### Material for this task
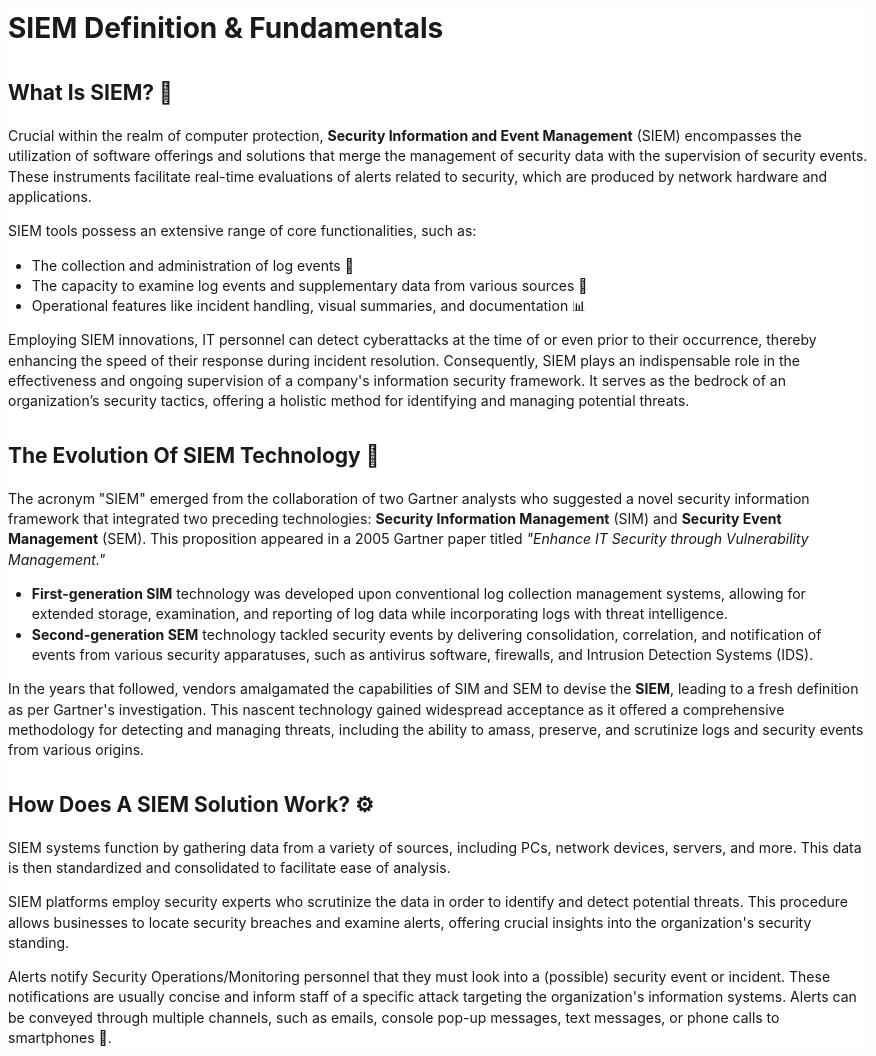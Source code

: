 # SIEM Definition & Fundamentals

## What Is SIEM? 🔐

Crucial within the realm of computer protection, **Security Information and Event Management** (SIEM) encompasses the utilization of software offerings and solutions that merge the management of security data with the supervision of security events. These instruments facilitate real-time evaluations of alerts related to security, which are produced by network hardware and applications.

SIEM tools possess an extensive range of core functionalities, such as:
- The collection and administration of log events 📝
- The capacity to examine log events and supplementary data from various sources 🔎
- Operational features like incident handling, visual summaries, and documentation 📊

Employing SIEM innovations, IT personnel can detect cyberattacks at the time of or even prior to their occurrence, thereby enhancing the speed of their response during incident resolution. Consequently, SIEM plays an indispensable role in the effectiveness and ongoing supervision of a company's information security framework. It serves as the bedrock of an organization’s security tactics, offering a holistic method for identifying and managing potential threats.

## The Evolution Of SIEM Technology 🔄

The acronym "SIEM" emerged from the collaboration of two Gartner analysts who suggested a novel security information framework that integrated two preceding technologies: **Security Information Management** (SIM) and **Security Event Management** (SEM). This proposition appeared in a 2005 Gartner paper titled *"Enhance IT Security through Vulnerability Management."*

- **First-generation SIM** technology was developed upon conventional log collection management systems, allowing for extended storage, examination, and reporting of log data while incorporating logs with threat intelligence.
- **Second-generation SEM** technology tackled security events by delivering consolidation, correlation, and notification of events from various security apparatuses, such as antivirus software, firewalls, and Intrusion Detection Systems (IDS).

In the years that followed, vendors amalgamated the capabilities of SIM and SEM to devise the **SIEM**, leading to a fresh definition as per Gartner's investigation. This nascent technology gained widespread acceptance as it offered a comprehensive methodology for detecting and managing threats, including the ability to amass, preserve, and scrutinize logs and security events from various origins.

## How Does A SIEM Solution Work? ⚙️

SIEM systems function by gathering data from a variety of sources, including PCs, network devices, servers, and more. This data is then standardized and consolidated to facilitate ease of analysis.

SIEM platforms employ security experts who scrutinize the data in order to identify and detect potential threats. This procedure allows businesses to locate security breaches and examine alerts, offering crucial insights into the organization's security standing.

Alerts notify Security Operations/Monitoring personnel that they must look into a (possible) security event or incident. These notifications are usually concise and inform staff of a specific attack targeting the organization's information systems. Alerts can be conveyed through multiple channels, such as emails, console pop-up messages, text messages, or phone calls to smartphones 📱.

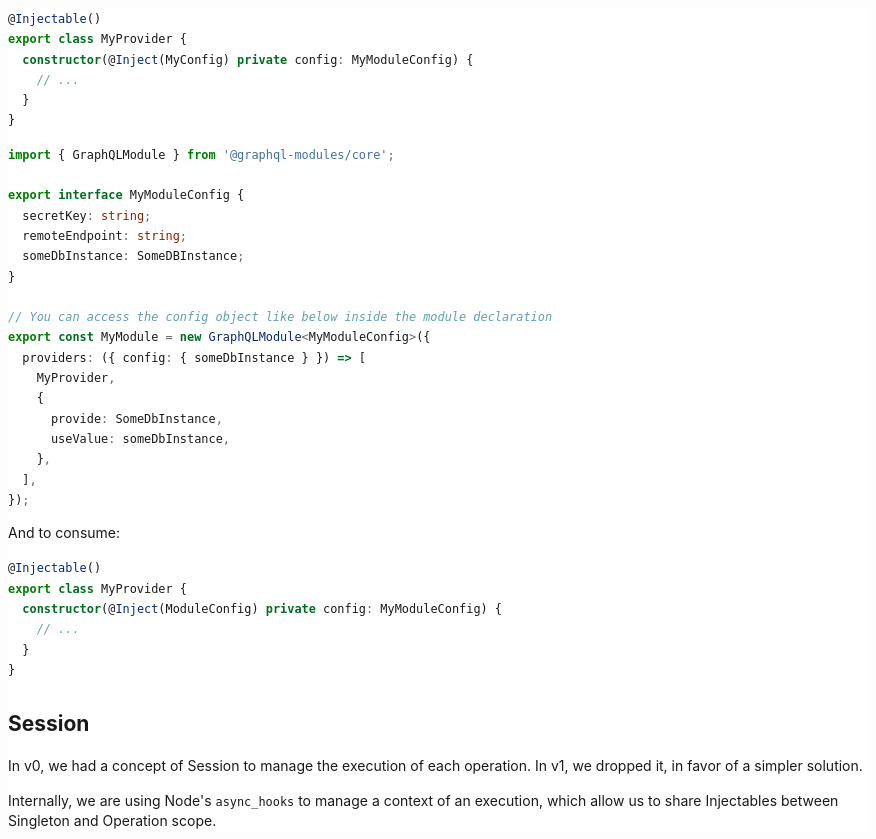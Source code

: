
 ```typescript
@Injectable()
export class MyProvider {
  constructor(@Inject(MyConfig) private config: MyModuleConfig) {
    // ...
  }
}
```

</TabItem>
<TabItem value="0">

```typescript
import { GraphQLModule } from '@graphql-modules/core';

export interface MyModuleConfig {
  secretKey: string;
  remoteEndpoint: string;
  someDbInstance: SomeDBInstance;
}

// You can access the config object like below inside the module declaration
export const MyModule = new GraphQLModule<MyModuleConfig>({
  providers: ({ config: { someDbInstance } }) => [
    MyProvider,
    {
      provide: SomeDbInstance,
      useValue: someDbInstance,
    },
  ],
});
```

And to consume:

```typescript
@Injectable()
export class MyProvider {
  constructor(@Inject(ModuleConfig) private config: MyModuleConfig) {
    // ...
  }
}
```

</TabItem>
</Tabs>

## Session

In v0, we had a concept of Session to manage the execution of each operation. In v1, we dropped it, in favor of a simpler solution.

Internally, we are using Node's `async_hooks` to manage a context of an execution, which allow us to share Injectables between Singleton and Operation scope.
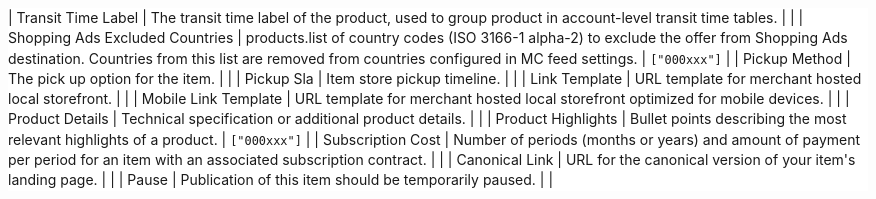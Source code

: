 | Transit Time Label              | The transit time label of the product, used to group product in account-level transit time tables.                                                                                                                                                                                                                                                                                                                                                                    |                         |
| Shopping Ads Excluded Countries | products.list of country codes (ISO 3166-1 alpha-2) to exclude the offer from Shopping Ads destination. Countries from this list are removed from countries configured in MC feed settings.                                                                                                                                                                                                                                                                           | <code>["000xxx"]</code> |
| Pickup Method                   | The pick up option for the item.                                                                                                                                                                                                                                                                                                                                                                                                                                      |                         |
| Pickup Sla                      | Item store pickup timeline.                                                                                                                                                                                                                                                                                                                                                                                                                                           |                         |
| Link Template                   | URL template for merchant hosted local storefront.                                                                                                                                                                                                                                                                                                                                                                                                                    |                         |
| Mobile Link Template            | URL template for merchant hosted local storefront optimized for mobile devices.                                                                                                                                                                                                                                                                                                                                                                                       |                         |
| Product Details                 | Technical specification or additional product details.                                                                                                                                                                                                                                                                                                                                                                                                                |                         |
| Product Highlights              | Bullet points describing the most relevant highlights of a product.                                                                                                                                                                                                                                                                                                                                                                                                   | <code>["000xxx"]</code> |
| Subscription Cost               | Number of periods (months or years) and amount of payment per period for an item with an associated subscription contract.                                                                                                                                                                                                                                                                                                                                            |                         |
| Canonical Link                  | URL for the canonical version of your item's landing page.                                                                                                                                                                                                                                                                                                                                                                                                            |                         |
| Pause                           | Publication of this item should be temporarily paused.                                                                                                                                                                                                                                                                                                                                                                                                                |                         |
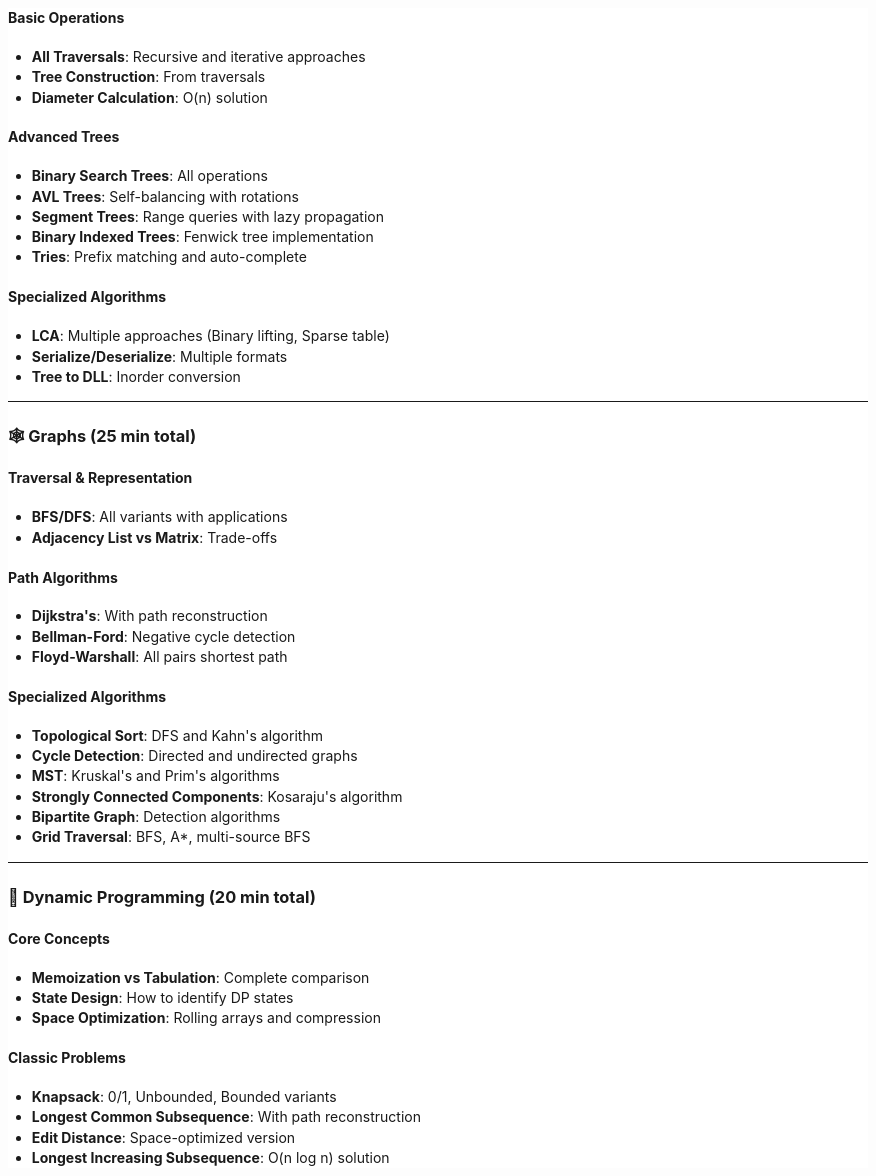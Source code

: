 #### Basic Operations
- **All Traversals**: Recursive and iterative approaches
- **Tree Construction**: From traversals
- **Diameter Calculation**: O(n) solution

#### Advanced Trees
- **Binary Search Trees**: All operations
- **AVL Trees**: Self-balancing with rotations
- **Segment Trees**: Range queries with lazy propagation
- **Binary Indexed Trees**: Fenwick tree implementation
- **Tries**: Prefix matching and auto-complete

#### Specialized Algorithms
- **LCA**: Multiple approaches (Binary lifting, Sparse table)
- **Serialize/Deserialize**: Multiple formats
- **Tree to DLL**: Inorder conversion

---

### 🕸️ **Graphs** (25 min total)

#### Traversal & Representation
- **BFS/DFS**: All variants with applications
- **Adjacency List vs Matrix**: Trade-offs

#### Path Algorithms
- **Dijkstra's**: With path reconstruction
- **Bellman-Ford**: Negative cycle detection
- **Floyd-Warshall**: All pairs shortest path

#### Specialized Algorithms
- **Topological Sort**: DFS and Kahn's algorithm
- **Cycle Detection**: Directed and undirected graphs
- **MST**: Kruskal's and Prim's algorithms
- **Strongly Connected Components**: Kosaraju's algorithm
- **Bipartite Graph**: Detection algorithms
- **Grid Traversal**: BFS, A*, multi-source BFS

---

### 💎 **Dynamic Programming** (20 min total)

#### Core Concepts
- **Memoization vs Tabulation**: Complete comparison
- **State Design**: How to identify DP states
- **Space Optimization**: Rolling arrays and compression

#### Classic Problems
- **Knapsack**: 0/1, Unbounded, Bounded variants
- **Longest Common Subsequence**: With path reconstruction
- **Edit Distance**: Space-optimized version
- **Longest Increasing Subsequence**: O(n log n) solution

### Work task
From the material above, set down exactly the lines starting at the one with "- The capacity" and ending at the one with "- Operational features", end lines included.

### Result for this exercise
- The capacity to examine log events and supplementary data from various sources 🔎
- Operational features like incident handling, visual summaries, and documentation 📊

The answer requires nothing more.